After this conversion, we can proceed with spatial subsetting operations, which will now use latitude and longitude coordinates.
3.7.6.6. Spatial Subsetting#
Now that our data is in a geographic coordinate system, we can perform spatial subsetting:
Show code cell source
# Create a point geometry for Edmonton's city center
from shapely.geometry import Point
edmonton_point = Point(-113.490112, 53.545883)
# Find the region that contains Edmonton
edmonton_region = gdf_wgs84[gdf_wgs84.contains(edmonton_point)]
print("The economic region containing Edmonton:")
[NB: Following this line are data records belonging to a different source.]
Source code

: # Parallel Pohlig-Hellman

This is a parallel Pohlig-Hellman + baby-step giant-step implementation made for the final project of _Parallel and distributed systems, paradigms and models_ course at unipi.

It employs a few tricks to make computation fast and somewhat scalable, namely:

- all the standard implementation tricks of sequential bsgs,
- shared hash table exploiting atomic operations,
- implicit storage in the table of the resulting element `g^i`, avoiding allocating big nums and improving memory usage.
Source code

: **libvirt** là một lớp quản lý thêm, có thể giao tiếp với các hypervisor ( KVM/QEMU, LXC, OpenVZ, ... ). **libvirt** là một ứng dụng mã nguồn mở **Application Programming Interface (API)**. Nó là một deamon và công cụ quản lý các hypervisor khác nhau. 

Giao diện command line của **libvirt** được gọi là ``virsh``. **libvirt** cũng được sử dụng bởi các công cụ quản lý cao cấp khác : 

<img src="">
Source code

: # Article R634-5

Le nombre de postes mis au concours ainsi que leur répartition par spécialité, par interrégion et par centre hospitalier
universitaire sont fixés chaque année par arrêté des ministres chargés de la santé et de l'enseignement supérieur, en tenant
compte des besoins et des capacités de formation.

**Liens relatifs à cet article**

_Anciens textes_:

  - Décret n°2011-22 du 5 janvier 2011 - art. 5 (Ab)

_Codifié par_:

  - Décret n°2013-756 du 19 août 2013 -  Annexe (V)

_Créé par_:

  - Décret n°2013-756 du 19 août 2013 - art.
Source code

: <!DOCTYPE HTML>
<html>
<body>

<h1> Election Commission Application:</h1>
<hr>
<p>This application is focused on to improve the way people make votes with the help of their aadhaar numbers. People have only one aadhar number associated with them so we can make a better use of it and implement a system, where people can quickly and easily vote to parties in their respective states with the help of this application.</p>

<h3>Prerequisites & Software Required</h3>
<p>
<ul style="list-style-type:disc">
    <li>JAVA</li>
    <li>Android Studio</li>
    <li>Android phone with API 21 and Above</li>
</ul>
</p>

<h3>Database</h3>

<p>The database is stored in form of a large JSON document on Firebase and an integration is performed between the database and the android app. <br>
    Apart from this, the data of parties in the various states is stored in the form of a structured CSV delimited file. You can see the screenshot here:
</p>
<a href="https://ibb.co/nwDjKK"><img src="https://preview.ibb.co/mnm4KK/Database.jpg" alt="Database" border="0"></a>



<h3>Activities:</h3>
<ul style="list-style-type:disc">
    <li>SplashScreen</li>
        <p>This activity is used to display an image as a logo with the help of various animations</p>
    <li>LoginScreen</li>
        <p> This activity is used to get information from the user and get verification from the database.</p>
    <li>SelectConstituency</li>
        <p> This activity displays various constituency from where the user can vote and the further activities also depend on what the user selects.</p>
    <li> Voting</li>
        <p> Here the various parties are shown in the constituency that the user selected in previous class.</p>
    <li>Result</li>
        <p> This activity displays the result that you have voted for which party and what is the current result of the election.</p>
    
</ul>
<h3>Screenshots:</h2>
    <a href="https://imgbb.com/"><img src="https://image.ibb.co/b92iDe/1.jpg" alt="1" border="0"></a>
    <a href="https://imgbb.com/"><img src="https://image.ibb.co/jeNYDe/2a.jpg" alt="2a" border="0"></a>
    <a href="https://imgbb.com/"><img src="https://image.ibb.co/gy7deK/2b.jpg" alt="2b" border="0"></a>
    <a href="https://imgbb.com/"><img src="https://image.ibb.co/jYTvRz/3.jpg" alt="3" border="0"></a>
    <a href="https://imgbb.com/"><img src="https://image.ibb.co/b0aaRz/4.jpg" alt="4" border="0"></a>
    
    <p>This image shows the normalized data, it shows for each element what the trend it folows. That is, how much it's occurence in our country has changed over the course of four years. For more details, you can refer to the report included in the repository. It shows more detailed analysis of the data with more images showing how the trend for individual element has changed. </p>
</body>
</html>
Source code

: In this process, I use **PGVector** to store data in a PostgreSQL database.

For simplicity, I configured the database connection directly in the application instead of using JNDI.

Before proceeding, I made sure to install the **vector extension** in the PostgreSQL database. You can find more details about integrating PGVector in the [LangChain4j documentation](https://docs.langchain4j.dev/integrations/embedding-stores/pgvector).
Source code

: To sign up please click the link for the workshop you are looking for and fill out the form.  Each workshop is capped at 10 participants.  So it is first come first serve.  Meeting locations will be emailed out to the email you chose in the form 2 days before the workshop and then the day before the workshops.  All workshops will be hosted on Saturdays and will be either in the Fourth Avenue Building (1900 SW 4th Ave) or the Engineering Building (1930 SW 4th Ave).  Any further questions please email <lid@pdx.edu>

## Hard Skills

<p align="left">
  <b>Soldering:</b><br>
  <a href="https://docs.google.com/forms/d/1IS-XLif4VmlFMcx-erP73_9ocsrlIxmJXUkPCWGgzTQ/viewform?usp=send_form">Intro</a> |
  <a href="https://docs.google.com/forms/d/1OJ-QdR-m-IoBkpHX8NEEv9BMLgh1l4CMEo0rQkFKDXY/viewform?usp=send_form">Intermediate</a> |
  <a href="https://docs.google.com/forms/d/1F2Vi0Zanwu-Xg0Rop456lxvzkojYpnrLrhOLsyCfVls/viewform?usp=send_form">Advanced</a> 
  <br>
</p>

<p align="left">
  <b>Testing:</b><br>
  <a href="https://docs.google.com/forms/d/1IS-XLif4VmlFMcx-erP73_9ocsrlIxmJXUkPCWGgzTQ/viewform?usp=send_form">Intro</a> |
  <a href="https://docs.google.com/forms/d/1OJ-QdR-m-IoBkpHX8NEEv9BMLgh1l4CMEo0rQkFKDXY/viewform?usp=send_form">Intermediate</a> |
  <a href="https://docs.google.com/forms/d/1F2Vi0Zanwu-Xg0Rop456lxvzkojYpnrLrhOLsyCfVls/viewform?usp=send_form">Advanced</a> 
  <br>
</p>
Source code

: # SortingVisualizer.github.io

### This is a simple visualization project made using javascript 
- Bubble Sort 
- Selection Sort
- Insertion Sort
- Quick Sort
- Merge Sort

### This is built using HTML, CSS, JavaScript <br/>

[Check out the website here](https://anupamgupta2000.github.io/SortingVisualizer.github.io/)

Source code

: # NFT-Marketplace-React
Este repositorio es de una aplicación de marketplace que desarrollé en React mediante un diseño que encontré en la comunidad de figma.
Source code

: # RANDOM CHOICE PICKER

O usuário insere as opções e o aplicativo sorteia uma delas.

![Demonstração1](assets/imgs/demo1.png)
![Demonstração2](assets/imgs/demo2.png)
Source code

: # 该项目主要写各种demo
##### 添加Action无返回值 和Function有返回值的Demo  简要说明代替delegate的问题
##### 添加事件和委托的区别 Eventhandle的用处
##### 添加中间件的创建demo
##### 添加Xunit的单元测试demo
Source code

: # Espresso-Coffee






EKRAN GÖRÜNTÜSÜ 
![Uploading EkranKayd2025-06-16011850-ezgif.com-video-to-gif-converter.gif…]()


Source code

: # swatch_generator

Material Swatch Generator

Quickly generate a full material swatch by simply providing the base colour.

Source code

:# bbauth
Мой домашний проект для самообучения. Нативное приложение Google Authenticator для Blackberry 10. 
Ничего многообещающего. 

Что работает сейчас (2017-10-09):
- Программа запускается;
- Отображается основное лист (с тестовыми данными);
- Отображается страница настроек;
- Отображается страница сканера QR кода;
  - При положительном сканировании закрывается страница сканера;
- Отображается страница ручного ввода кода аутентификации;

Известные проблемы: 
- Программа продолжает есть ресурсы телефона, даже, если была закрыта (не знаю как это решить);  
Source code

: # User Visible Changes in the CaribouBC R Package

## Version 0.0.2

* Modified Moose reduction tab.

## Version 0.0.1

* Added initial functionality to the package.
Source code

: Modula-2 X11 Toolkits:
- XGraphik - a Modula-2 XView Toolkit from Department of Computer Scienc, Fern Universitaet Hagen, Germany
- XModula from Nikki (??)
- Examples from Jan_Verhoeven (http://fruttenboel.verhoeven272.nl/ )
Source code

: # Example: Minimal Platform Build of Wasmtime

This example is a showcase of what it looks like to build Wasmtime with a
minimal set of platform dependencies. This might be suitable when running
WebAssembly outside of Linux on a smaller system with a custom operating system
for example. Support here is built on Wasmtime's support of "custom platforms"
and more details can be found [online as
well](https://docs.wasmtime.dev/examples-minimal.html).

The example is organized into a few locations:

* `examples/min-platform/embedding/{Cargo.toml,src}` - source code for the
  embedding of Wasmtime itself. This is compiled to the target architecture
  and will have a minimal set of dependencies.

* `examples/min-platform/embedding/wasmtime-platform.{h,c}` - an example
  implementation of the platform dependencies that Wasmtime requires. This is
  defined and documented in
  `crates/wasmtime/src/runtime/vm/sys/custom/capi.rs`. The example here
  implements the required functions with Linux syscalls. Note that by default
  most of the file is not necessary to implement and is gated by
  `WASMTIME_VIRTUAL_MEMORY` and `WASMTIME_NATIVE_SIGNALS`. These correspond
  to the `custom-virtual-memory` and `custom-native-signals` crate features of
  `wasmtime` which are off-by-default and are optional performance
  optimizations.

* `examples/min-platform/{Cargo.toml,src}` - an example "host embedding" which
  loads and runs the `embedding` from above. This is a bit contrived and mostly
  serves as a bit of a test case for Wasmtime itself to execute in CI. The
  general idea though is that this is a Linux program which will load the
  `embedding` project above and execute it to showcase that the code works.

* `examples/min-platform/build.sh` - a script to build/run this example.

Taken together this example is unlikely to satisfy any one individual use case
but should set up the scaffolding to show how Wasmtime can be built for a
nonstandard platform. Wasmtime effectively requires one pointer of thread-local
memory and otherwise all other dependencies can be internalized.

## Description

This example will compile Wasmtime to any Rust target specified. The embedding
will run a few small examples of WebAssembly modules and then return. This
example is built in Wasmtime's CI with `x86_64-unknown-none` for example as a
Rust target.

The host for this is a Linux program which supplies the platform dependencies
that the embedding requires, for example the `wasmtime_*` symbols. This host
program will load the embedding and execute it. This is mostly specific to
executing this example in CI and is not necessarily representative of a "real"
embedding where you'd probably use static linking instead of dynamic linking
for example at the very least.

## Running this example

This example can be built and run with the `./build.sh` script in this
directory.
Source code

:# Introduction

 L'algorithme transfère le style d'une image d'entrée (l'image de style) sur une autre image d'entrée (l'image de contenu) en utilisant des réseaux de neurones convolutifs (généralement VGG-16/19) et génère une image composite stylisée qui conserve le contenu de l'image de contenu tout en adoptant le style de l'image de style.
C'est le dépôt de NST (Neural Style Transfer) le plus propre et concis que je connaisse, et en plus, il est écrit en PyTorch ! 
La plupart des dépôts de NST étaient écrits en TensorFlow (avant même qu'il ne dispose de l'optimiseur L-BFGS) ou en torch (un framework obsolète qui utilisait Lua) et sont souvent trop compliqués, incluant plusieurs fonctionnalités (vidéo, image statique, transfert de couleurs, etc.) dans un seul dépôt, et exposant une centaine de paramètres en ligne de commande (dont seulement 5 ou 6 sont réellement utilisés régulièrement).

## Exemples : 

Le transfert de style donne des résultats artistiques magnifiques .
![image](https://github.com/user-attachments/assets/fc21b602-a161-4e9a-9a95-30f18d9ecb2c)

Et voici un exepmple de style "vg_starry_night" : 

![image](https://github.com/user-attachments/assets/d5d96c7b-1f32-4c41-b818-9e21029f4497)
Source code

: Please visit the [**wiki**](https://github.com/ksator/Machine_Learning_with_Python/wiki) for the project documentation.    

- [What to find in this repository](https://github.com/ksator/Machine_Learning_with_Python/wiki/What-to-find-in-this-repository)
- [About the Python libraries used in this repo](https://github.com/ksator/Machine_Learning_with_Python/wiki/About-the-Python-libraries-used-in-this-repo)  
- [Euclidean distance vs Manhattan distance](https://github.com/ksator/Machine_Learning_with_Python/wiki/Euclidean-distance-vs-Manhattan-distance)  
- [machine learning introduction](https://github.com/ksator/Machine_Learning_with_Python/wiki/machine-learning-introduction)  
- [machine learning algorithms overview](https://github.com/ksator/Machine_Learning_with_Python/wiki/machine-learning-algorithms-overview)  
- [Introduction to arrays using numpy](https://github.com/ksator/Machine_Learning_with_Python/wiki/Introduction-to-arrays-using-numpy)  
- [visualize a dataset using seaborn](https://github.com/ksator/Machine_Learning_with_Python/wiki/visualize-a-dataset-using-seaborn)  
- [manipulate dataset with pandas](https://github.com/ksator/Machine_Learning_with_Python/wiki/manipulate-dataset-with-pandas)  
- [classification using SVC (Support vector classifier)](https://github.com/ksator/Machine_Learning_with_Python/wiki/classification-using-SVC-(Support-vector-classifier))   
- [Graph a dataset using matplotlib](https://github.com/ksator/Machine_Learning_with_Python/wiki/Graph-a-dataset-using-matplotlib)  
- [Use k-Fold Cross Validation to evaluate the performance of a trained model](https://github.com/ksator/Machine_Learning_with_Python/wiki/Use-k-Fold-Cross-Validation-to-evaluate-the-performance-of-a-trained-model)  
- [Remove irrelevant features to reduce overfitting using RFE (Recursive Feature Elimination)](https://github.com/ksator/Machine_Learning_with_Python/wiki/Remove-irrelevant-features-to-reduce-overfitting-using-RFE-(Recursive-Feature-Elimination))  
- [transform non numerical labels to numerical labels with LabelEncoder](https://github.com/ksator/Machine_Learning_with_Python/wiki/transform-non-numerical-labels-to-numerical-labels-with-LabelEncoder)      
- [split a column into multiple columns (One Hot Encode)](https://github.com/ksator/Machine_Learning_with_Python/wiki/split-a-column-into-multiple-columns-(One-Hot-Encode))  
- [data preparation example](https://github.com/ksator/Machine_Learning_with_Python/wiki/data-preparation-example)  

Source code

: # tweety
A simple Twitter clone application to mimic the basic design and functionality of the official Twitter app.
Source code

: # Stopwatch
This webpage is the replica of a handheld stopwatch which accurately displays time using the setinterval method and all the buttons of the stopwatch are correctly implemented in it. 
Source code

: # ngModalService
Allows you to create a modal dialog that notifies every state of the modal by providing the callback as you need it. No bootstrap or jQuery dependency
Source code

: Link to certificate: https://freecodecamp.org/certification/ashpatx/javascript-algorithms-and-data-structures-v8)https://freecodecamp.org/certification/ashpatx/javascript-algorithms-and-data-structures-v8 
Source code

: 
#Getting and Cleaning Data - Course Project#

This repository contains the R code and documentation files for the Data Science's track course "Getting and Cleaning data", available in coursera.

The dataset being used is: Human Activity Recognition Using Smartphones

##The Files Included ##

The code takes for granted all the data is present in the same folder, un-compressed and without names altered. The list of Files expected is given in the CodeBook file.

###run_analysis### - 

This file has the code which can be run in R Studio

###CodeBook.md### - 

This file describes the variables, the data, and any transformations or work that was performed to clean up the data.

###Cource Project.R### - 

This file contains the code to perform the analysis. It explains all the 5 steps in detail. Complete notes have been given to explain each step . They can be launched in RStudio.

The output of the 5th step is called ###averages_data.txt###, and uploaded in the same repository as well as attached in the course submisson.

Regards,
print(edmonton_region['ERNAME'].values[0])
# Visualize the result using explore
m = gdf_wgs84.explore(color='thistle', tooltip=['ERNAME'])
edmonton_region.explore(color='orangered ', m=m, tooltip=['ERNAME'])
The economic region containing Edmonton:
Edmonton
This code does the following:
Create Edmonton point:
Use
Point(-113.490112, 53.545883)
to represent Edmonton’s location
Spatial subsetting:
gdf_wgs84[gdf_wgs84.contains(edmonton_point)]
finds the region containing Edmonton
Display result:
Print the name of the region containing Edmonton
Visualize:
Create base map:
gdf_wgs84.explore(color='thistle')
Highlight Edmonton’s region:
edmonton_region.explore(color='orangered', m=m)
Add tooltips to show region names on hover
3.7.7. Plotting with GeoDataFrame’s plot() method#
We can create static maps using the plot()
method of our GeoDataFrame. This method is based on matplotlib and offers various customization options:
Show code cell source
import matplotlib.pyplot as plt
from matplotlib.colors import LinearSegmentedColormap
import matplotlib.patheffects as pe
# Create a custom colormap
colors = ['#FFFFCC', '#FFEDA0', '#FED976', '#FEB24C',
'#FD8D3C', '#FC4E2A', '#E31A1C', '#BD0026', '#800026']
n_bins = len(colors)
cmap = LinearSegmentedColormap.from_list('custom_YlOrRd', colors, N=n_bins)
# Create a basic plot of all regions
fig, ax = plt.subplots(figsize=(8, 8))
gdf.plot(ax=ax, edgecolor='black', linewidth=0.5, column='LANDAREA', cmap=cmap)
# Add a color bar
sm = plt.cm.ScalarMappable(cmap=cmap, norm=plt.Normalize(
vmin=gdf['LANDAREA'].min(), vmax=gdf['LANDAREA'].max()))
sm._A = [] # This line is necessary for the colorbar to work with plt.colorbar()
cbar = fig.colorbar(sm, ax=ax, fraction=0.03, pad=0.04)
cbar.set_label('Land Area (km²)', rotation=270, labelpad=15)
# Add title and remove axes
ax.set_title('Alberta Economic Regions - Land Area',
fontsize=14, fontweight='bold', pad=0, y=1)
ax.axis('off')
# Add text labels for each region with white outline
for idx, row in gdf.iterrows():
ax.annotate(text=row['ERNAME'], xy=(row.geometry.centroid.x, row.geometry.centroid.y),
xytext=(0, 0), textcoords="offset points", fontsize=10, ha='center', va='center',
fontweight='bold', color='black',
path_effects=[pe.withStroke(linewidth=3, foreground='white')])
plt.tight_layout()
This code creates a map of Alberta’s economic regions, color-coded by land area:
Import libraries and set custom colors.
Plot the GeoDataFrame with ‘LANDAREA’ for color-coding.
Add a color bar to represent land area values.
Set title and remove axes.
Add region names as text labels with white outlines.
Optimize layout with tight_layout().